# Got our soil samples



## JCattSS (Nov 12, 2016)

This is a field we own that was in CRP for at least 10 years. Prior to that it was farmed for who knows how long. Its a 10 acre flat rectangle that had grass on it which we baled in the fall. We have baled for others and such but never had farming responsibilities of our own. Basically we are total noobs but want to make a try at doing it ourselves. So our first step after cutting and baling is this soil sample. We also received recommendations for amendments. Some of you experienced guys does this look like it will make a good alfalfa stand once amended? Sample 1 and 2 are north and south halves. We took I think 9 cores on each half. Any words of wisdom for a rookie?

Thanks!


----------



## hog987 (Apr 5, 2011)

If just growing alfalfa I would add sulfur and boron to the fertilizer mix. Will want to add 30-40 actual pounds of sulfur per acre and 1/3-1/2 pound boron per acre.


----------



## vhaby (Dec 30, 2009)

I agree with adding sulfur at the rate suggested and with adding boron, but 2 to 4 lb of boron per acre should help produce higher yields. Here, 1/2 lb of boron per acre is insufficient even for clover. Alfalfa has a much better tolerance and response to higher rates than used on clover.


----------



## r82230 (Mar 1, 2016)

If you still can I would get the lime on ASAP (sample 1), then put a custom fertilizer mix after taking 1st cutting off. Custom mix 125 pounds of DAP (or MAP) to 275 potash per acre (putting 400 pounds per acre) applying twice (once after 1st, then again after 2nd cutting). I am not a fan of putting more than 500 pounds of fertilizer down at a time (but that is just me).

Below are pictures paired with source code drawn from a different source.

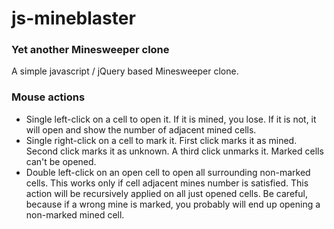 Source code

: # js-mineblaster

### Yet another Minesweeper clone

A simple javascript / jQuery based Minesweeper clone.

### Mouse actions

* Single left-click on a cell to open it. If it is mined, you lose. If it is not, it will open and show the number of adjacent mined cells.
* Single right-click on a cell to mark it. First click marks it as mined. Second click marks it as unknown. A third click unmarks it. Marked cells can't be opened.
* Double left-click on an open cell to open all surrounding non-marked cells. This works only if cell adjacent mines number is satisfied. This action will be recursively applied on all just opened cells. Be careful, because if a wrong mine is marked, you probably will end up opening a non-marked mined cell.
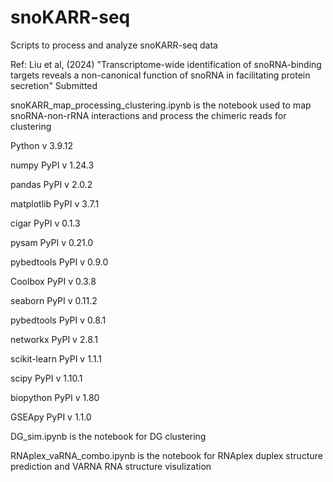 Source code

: # snoKARR-seq
Scripts to process and analyze snoKARR-seq data

Ref: Liu et al, (2024) "Transcriptome-wide identification of snoRNA-binding targets reveals a non-canonical function of snoRNA in facilitating protein secretion" Submitted

snoKARR_map_processing_clustering.ipynb is the notebook used to map snoRNA-non-rRNA interactions and process the chimeric reads for clustering

Python 		v 3.9.12

numpy	PyPI	v 1.24.3

pandas	PyPI	v 2.0.2

matplotlib	PyPI	v 3.7.1

cigar	PyPI	v 0.1.3

pysam	PyPI	v 0.21.0

pybedtools	PyPI	v 0.9.0

Coolbox	PyPI	v 0.3.8

seaborn	PyPI	v 0.11.2

pybedtools	PyPI	v 0.8.1

networkx	PyPI	v 2.8.1

scikit-learn	PyPI	v 1.1.1

scipy	PyPI	v 1.10.1

biopython	PyPI	v 1.80

GSEApy	PyPI	v 1.1.0


DG_sim.ipynb is the notebook for DG clustering

RNAplex_vaRNA_combo.ipynb is the notebook for RNAplex duplex structure prediction and VARNA RNA structure visulization
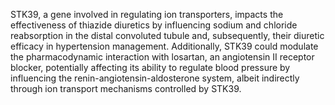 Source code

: STK39, a gene involved in regulating ion transporters, impacts the effectiveness of thiazide diuretics by influencing sodium and chloride reabsorption in the distal convoluted tubule and, subsequently, their diuretic efficacy in hypertension management. Additionally, STK39 could modulate the pharmacodynamic interaction with losartan, an angiotensin II receptor blocker, potentially affecting its ability to regulate blood pressure by influencing the renin-angiotensin-aldosterone system, albeit indirectly through ion transport mechanisms controlled by STK39. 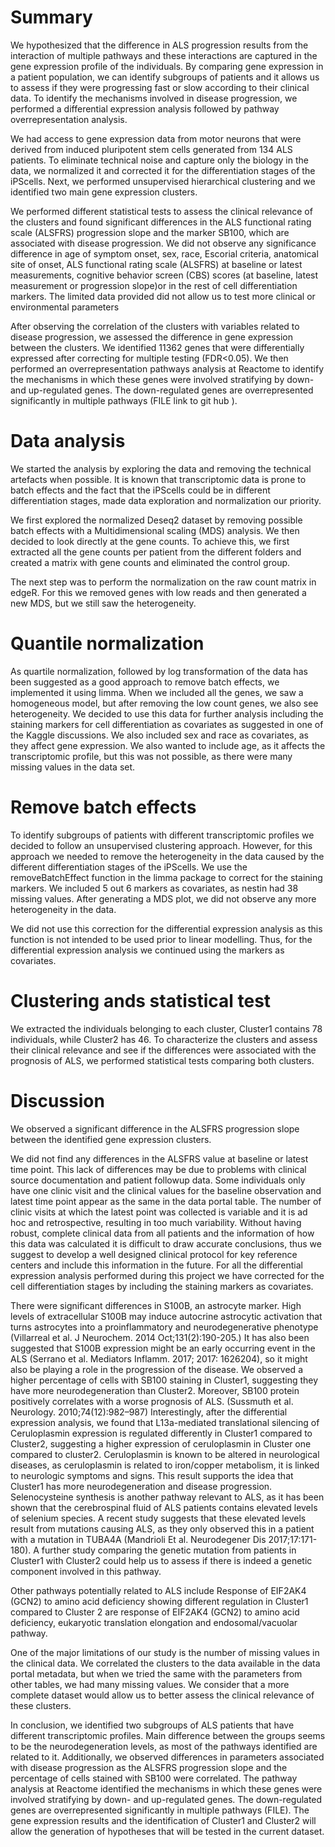 # Summary
We hypothesized that the difference in ALS progression results from the interaction of multiple pathways and these interactions are captured in the gene expression profile of the individuals. By comparing gene expression in a patient population, we can identify subgroups of patients and it allows us to assess if they were progressing fast or slow according to their clinical data. To identify the mechanisms involved in disease progression, we performed a differential expression analysis followed by pathway overrepresentation analysis.

We had access to gene expression data from motor neurons that were derived from induced pluripotent stem cells generated from 134 ALS patients. To eliminate technical noise and capture only the biology in the data, we normalized it and corrected it for the differentiation stages of the iPScells. Next, we performed unsupervised hierarchical clustering and we identified two main gene expression clusters.

We performed different statistical tests to assess the clinical relevance of the clusters and found significant differences in the ALS functional rating scale (ALSFRS) progression slope and the marker SB100, which are associated with disease progression. We did not observe any significance difference in age of symptom onset, sex, race, Escorial criteria, anatomical site of onset, ALS functional rating scale (ALSFRS) at baseline or latest measurements, cognitive behavior screen (CBS) scores (at baseline, latest measurement or progression slope)or in the rest of cell differentiation markers. The limited data provided did not allow us to test more clinical or environmental parameters

After observing the correlation of the clusters with variables related to disease progression, we assessed the difference in gene expression between the clusters. We identified 11362 genes that were differentially expressed after correcting for multiple testing (FDR<0.05). We then performed an overrepresentation pathways analysis at Reactome to identify the mechanisms in which these genes were involved stratifying by down- and up-regulated genes. The down-regulated genes are overrepresented significantly in multiple pathways (FILE link to git hub ).

# Data analysis

We started the analysis by exploring the data and removing the technical artefacts when possible. It is known that transcriptomic data is prone to batch effects and the fact that the iPScells could be in different differentiation stages, made data exploration and normalization our priority.

We first explored the normalized Deseq2 dataset by removing possible batch effects with a Multidimensional scaling (MDS) analysis. We then decided to look directly at the gene counts. To achieve this, we first extracted all the gene counts per patient from the different folders and created a matrix with gene counts and eliminated the control group.

The next step was to perform the normalization on the raw count matrix in edgeR. For this we removed genes with low reads and then generated a new MDS, but we still saw the heterogeneity.

# Quantile normalization 

As quartile normalization, followed by log transformation of the data has been suggested as a good approach to remove batch effects, we implemented it using limma. When we included all the genes, we saw a homogeneous model, but after removing the low count genes, we also see heterogeneity. We decided to use this data for further analysis including the staining markers for cell differentiation as covariates as suggested in one of the Kaggle discussions. We also included sex and race as covariates, as they affect gene expression. We also wanted to include age, as it affects the transcriptomic profile, but this was not possible, as there were many missing values in the data set.

# Remove batch effects
To identify subgroups of patients with different transcriptomic profiles we decided to follow an unsupervised clustering approach. However, for this approach we needed to remove the heterogeneity in the data caused by the different differentiation stages of the iPScells. We use the removeBatchEffect function in the limma package to correct for the staining markers. We included 5 out 6 markers as covariates, as nestin had 38 missing values. After generating a MDS plot, we did not observe any more heterogeneity in the data.

We did not use this correction for the differential expression analysis as this function is not intended to be used prior to linear modelling. Thus, for the differential expression analysis we continued using the markers as covariates.

# Clustering ands statistical test 
We extracted the individuals belonging to each cluster, Cluster1 contains 78 individuals, while Cluster2 has 46. To characterize the clusters and assess their clinical relevance and see if the differences were associated with the prognosis of ALS, we performed statistical tests comparing both clusters.


# Discussion
We observed a significant difference in the ALSFRS progression slope between the identified gene expression clusters.

We did not find any differences in the ALSFRS value at baseline or latest time point. This lack of differences may be due to problems with clinical source documentation and patient followup data. Some individuals only have one clinic visit and the clinical values for the baseline observation and latest time point appear as the same in the data portal table. The number of clinic visits at which the latest point was collected is variable and it is ad hoc and retrospective, resulting in too much variability. Without having robust, complete clinical data from all patients and the information of how this data was calculated it is difficult to draw accurate conclusions, thus we suggest to develop a well designed clinical protocol for key reference centers and include this information in the future.
For all the differential expression analysis performed during this project we have corrected for the cell differentiation stages by including the staining markers as covariates.

There were significant differences in S100B, an astrocyte marker. High levels of extracellular S100B may induce autocrine astrocytic activation that turns astrocytes into a proinflammatory and neurodegenerative phenotype (Villarreal et al. J Neurochem. 2014 Oct;131(2):190-205.) It has also been suggested that S100B expression might be an early occurring event in the ALS (Serrano et al. Mediators Inflamm. 2017; 2017: 1626204), so it might also be playing a role in the progression of the disease. We observed a higher percentage of cells with SB100 staining in Cluster1, suggesting they have more neurodegeneration than Cluster2. Moreover, SB100 protein positively correlates with a worse prognosis of ALS. (Sussmuth et al. Neurology. 2010;74(12):982–987)
Interestingly, after the differential expression analysis, we found that L13a-mediated translational silencing of Ceruloplasmin expression is regulated differently in Cluster1 compared to Cluster2, suggesting a higher expression of ceruloplasmin in Cluster one compared to cluster2. Ceruloplasmin is known to be altered in neurological diseases, as ceruloplasmin is related to iron/copper metabolism, it is linked to neurologic symptoms and signs. This result supports the idea that Cluster1 has more neurodegeneration and disease progression.
Selenocysteine synthesis is another pathway relevant to ALS, as it has been shown that the cerebrospinal fluid of ALS patients contains elevated levels of selenium species. A recent study suggests that these elevated levels result from mutations causing ALS, as they only observed this in a patient with a mutation in TUBA4A (Mandrioli Et al. Neurodegener Dis 2017;17:171-180). A further study comparing the genetic mutation from patients in Cluster1 with Cluster2 could help us to assess if there is indeed a genetic component involved in this pathway.

Other pathways potentially related to ALS include Response of EIF2AK4 (GCN2) to amino acid deficiency showing different regulation in Cluster1 compared to Cluster 2 are response of EIF2AK4 (GCN2) to amino acid deficiency, eukaryotic translation elongation and endosomal/vacuolar pathway.

One of the major limitations of our study is the number of missing values in the clinical data. We correlated the clusters to the data available in the data portal metadata, but when we tried the same with the parameters from other tables, we had many missing values. We consider that a more complete dataset would allow us to better assess the clinical relevance of these clusters.

In conclusion, we identified two subgroups of ALS patients that have different transcriptomic profiles. Main difference between the groups seems to be the neurodegeneration levels, as most of the pathways identified are related to it. Additionally, we observed differences in parameters associated with disease progression as the ALSFRS progression slope and the percentage of cells stained with SB100 were correlated. The pathway analysis at Reactome identified the mechanisms in which these genes were involved stratifying by down- and up-regulated genes. The down-regulated genes are overrepresented significantly in multiple pathways (FILE). The gene expression results and the identification of Cluster1 and Cluster2 will allow the generation of hypotheses that will be tested in the current dataset.
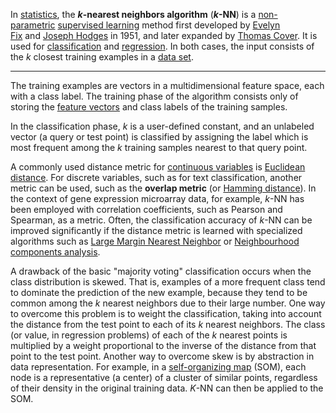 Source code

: In [statistics](https://en.wikipedia.org/wiki/Statistics "Statistics"), the **_k_-nearest neighbors algorithm** (**_k_-NN**) is a [non-parametric](https://en.wikipedia.org/wiki/Non-parametric_statistics "Non-parametric statistics") [supervised learning](https://en.wikipedia.org/wiki/Supervised_learning "Supervised learning") method first developed by [Evelyn Fix](https://en.wikipedia.org/wiki/Evelyn_Fix "Evelyn Fix") and [Joseph Hodges](https://en.wikipedia.org/wiki/Joseph_Lawson_Hodges_Jr. "Joseph Lawson Hodges Jr.") in 1951, and later expanded by [Thomas Cover](https://en.wikipedia.org/wiki/Thomas_M._Cover "Thomas M. Cover"). It is used for [classification](https://en.wikipedia.org/wiki/Statistical_classification "Statistical classification") and [regression](https://en.wikipedia.org/wiki/Regression_analysis "Regression analysis"). In both cases, the input consists of the _k_ closest training examples in a [data set](https://en.wikipedia.org/wiki/Data_set "Data set").

---

The training examples are vectors in a multidimensional feature space, each with a class label. The training phase of the algorithm consists only of storing the [feature vectors](https://en.wikipedia.org/wiki/Feature_vector "Feature vector") and class labels of the training samples.

In the classification phase, _k_ is a user-defined constant, and an unlabeled vector (a query or test point) is classified by assigning the label which is most frequent among the _k_ training samples nearest to that query point.

A commonly used distance metric for [continuous variables](https://en.wikipedia.org/wiki/Continuous_variable "Continuous variable") is [Euclidean distance](https://en.wikipedia.org/wiki/Euclidean_distance "Euclidean distance"). For discrete variables, such as for text classification, another metric can be used, such as the **overlap metric** (or [Hamming distance](https://en.wikipedia.org/wiki/Hamming_distance "Hamming distance")). In the context of gene expression microarray data, for example, _k_-NN has been employed with correlation coefficients, such as Pearson and Spearman, as a metric. Often, the classification accuracy of _k_-NN can be improved significantly if the distance metric is learned with specialized algorithms such as [Large Margin Nearest Neighbor](https://en.wikipedia.org/wiki/Large_Margin_Nearest_Neighbor "Large Margin Nearest Neighbor") or [Neighbourhood components analysis](https://en.wikipedia.org/wiki/Neighbourhood_components_analysis "Neighbourhood components analysis").

A drawback of the basic "majority voting" classification occurs when the class distribution is skewed. That is, examples of a more frequent class tend to dominate the prediction of the new example, because they tend to be common among the _k_ nearest neighbors due to their large number. One way to overcome this problem is to weight the classification, taking into account the distance from the test point to each of its _k_ nearest neighbors. The class (or value, in regression problems) of each of the _k_ nearest points is multiplied by a weight proportional to the inverse of the distance from that point to the test point. Another way to overcome skew is by abstraction in data representation. For example, in a [self-organizing map](https://en.wikipedia.org/wiki/Self-organizing_map "Self-organizing map") (SOM), each node is a representative (a center) of a cluster of similar points, regardless of their density in the original training data. _K_-NN can then be applied to the SOM. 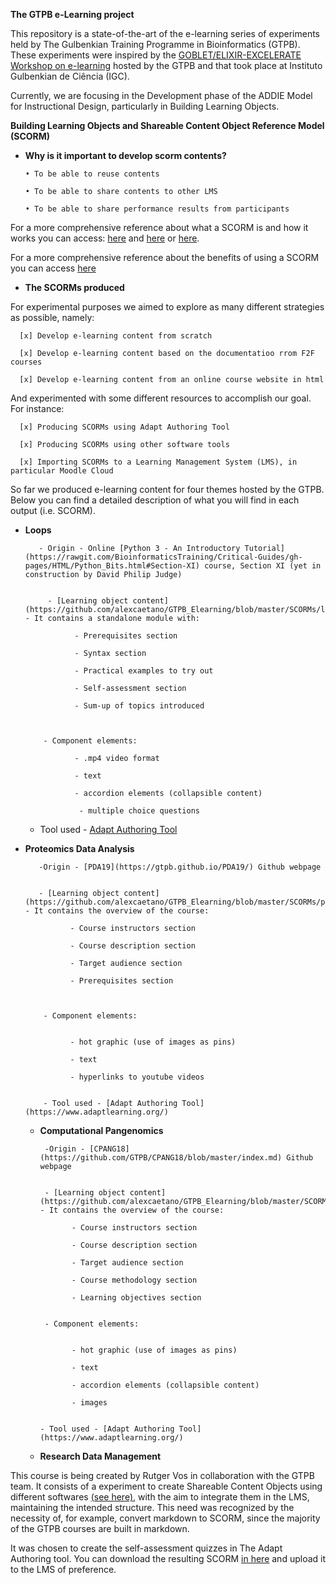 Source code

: **The GTPB e-Learning project**

This repository is a state-of-the-art of the e-learning series of experiments held by The Gulbenkian Training Programme in Bioinformatics (GTPB). 
These experiments were inspired by the [GOBLET/ELIXIR-EXCELERATE Workshop on e-learning](https://github.com/alexcaetano/GTPB_Elearning/blob/master/GOBLET_ELIXIR_Workshop_elearning_SaraPetiz_21112017.pdf) hosted by the GTPB and that took place at Instituto Gulbenkian de Ciência (IGC). 

Currently, we are focusing in the Development phase of the ADDIE Model for Instructional Design, particularly in Building Learning Objects.





**Building Learning Objects and Shareable Content Object Reference Model (SCORM)**



- **Why is it important to develop scorm contents?**

      • To be able to reuse contents
    
      • To be able to share contents to other LMS
    
      • To be able to share performance results from participants
    

For a more comprehensive reference about what a SCORM is and how it works you can access: [here](https://scorm.com/scorm-explained/) and [here](https://scorm.com/scorm-explained/scorm-resources/scorm-cookbook/) or [here](https://scorm.com/wp-content/assets/cookbook/CookingUpASCORM_v1_2.pdf).

For a more comprehensive reference about the benefits of using a SCORM you can access [here](https://scorm.com/scorm-explained/business-of-scorm/benefits-of-scorm/)



- **The SCORMs produced**

 For experimental purposes we aimed to explore as many different strategies as possible, namely:
 
      [x] Develop e-learning content from scratch
      
      [x] Develop e-learning content based on the documentatioo rrom F2F courses
      
      [x] Develop e-learning content from an online course website in html
      
  And experimented with some different resources to accomplish our goal. For instance:
  
      [x] Producing SCORMs using Adapt Authoring Tool
      
      [x] Producing SCORMs using other software tools
      
      [x] Importing SCORMs to a Learning Management System (LMS), in particular Moodle Cloud
      

So far we produced e-learning content for four themes hosted by the GTPB. Below you can find a detailed description of what you will find in each output (i.e. SCORM).

   - **Loops**
   
   
            - Origin - Online [Python 3 - An Introductory Tutorial](https://rawgit.com/BioinformaticsTraining/Critical-Guides/gh-pages/HTML/Python_Bits.html#Section-XI) course, Section XI (yet in construction by David Philip Judge)
            
   
              - [Learning object content](https://github.com/alexcaetano/GTPB_Elearning/blob/master/SCORMs/loops_module.zip) - It contains a standalone module with:
       
                    - Prerequisites section
        
                    - Syntax section
        
                    - Practical examples to try out
        
                    - Self-assessment section
        
                    - Sum-up of topics introduced
        
        
        
             - Component elements:
      
                    - .mp4 video format
            
                    - text 
                   
                    - accordion elements (collapsible content) 
            
                     - multiple choice questions

    
       - Tool used - [Adapt Authoring Tool](https://www.adaptlearning.org/)
       
        
   - **Proteomics Data Analysis**
     
     
            -Origin - [PDA19](https://gtpb.github.io/PDA19/) Github webpage 
            
       
            - [Learning object content](https://github.com/alexcaetano/GTPB_Elearning/blob/master/SCORMs/proteomics_overview.zip) - It contains the overview of the course:
     
                   - Course instructors section
                   
                   - Course description section
                   
                   - Target audience section
                   
                   - Prerequisites section
                   
                   
        
             - Component elements:
             
      
                   - hot graphic (use of images as pins)
            
                   - text 
                   
                   - hyperlinks to youtube videos

    
             - Tool used - [Adapt Authoring Tool](https://www.adaptlearning.org/) 
      
      
      
      
      - **Computational Pangenomics**
     
     
             -Origin - [CPANG18](https://github.com/GTPB/CPANG18/blob/master/index.md) Github webpage 
             
       
             - [Learning object content](https://github.com/alexcaetano/GTPB_Elearning/blob/master/SCORMs/pangenomics_overview.zip) - It contains the overview of the course:
     
                   - Course instructors section
                   
                   - Course description section
                   
                   - Target audience section
                   
                   - Course methodology section
                   
                   - Learning objectives section
                   
        
             - Component elements:
             
      
                   - hot graphic (use of images as pins)
            
                   - text 
                   
                   - accordion elements (collapsible content)
                   
                   - images

    
            - Tool used - [Adapt Authoring Tool](https://www.adaptlearning.org/) 



     - **Research Data Management**

This course is being created by Rutger Vos in collaboration with the GTPB team. 
It consists of a experiment to create Shareable Content Objects using different softwares [(see here)](https://github.com/naturalis/markdown2scormhere), with the aim to integrate them in the LMS, maintaining the intended structure. This need was recognized by the necessity of, for example, convert markdown to SCORM, since the majority of the GTPB courses are built in markdown. 

It was chosen to create the self-assessment quizzes in The Adapt Authoring tool. You can download the resulting SCORM [in here](https://github.com/alexcaetano/GTPB_Elearning/blob/master/SCORMs/data_management_assessment.zip) and upload it to the LMS of preference.





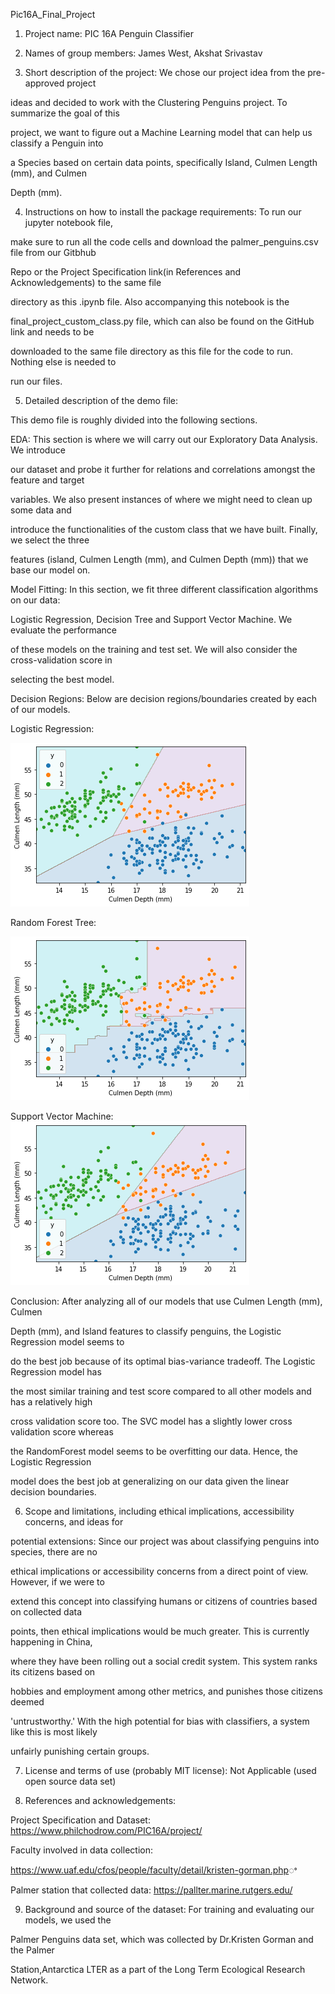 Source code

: ﻿
Pic16A_Final_Project

1. Project name: PIC 16A Penguin Classifier

2. Names of group members: James West, Akshat Srivastav


3. Short description of the project: We chose our project idea from the pre-approved project

ideas and decided to work with the Clustering Penguins project. To summarize the goal of this

project, we want to figure out a Machine Learning model that can help us classify a Penguin into

a Species based on certain data points, specifically Island, Culmen Length (mm), and Culmen

Depth (mm).

4. Instructions on how to install the package requirements: To run our jupyter notebook file,

make sure to run all the code cells and download the palmer_penguins.csv file from our Gitbhub

Repo or the Project Specification link(in References and Acknowledgements) to the same file

directory as this .ipynb file. Also accompanying this notebook is the

final_project_custom_class.py file, which can also be found on the GitHub link and needs to be

downloaded to the same file directory as this file for the code to run. Nothing else is needed to

run our files.

5. Detailed description of the demo file:

This demo file is roughly divided into the following sections.

EDA: This section is where we will carry out our Exploratory Data Analysis. We introduce

our dataset and probe it further for relations and correlations amongst the feature and target

variables. We also present instances of where we might need to clean up some data and

introduce the functionalities of the custom class that we have built. Finally, we select the three

features (island, Culmen Length (mm), and Culmen Depth (mm)) that we base our model on.

Model Fitting: In this section, we fit three different classification algorithms on our data:

Logistic Regression, Decision Tree and Support Vector Machine. We evaluate the performance

of these models on the training and test set. We will also consider the cross-validation score in

selecting the best model.

Decision Regions: Below are decision regions/boundaries created by each of our models.

Logistic Regression:

![Logistic Regression Decision Edge](decision_boundary_lr.png)


Random Forest Tree:

![Random Forest](decision_boundary_rf.png)


Support Vector Machine:
![Support Vector Machine](decision_boundary_SVM.png)



Conclusion: After analyzing all of our models that use Culmen Length (mm), Culmen

Depth (mm), and Island features to classify penguins, the Logistic Regression model seems to

do the best job because of its optimal bias-variance tradeoff. The Logistic Regression model has

the most similar training and test score compared to all other models and has a relatively high

cross validation score too. The SVC model has a slightly lower cross validation score whereas

the RandomForest model seems to be overfitting our data. Hence, the Logistic Regression

model does the best job at generalizing on our data given the linear decision boundaries.

6. Scope and limitations, including ethical implications, accessibility concerns, and ideas for

potential extensions: Since our project was about classifying penguins into species, there are no

ethical implications or accessibility concerns from a direct point of view. However, if we were to

extend this concept into classifying humans or citizens of countries based on collected data

points, then ethical implications would be much greater. This is currently happening in China,

where they have been rolling out a social credit system. This system ranks its citizens based on

hobbies and employment among other metrics, and punishes those citizens deemed

'untrustworthy.' With the high potential for bias with classifiers, a system like this is most likely

unfairly punishing certain groups.

7. License and terms of use (probably MIT license): Not Applicable (used open source data set)

8. References and acknowledgements:

Project Specification and Dataset: <https://www.philchodrow.com/PIC16A/project/>

Faculty involved in data collection:

<https://www.uaf.edu/cfos/people/faculty/detail/kristen-gorman.php>ꢀ

Palmer station that collected data: <https://pallter.marine.rutgers.edu/>

9. Background and source of the dataset: For training and evaluating our models, we used the

Palmer Penguins data set, which was collected by Dr.Kristen Gorman and the Palmer

Station,Antarctica LTER as a part of the Long Term Ecological Research Network.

Next I would weight the hay coming off the field (sample size any how, like weight 10 average small bales or a whole wagon full would be better, important part is DO NOT guess your tonnage). I use to weight about 25% of my big round bales, now I weight closer to 100%. I purchased a Gallagher load beam scale (W110 about $1,000).

The rule of thumb I use is 10 pounds of Ph and 50 pounds of P removed per ton of hay. IMHO, you will need to build up soil, along with replacing the removed amount.

All this is applies for in MY area, yours could be different.

Good luck.

Larry


----------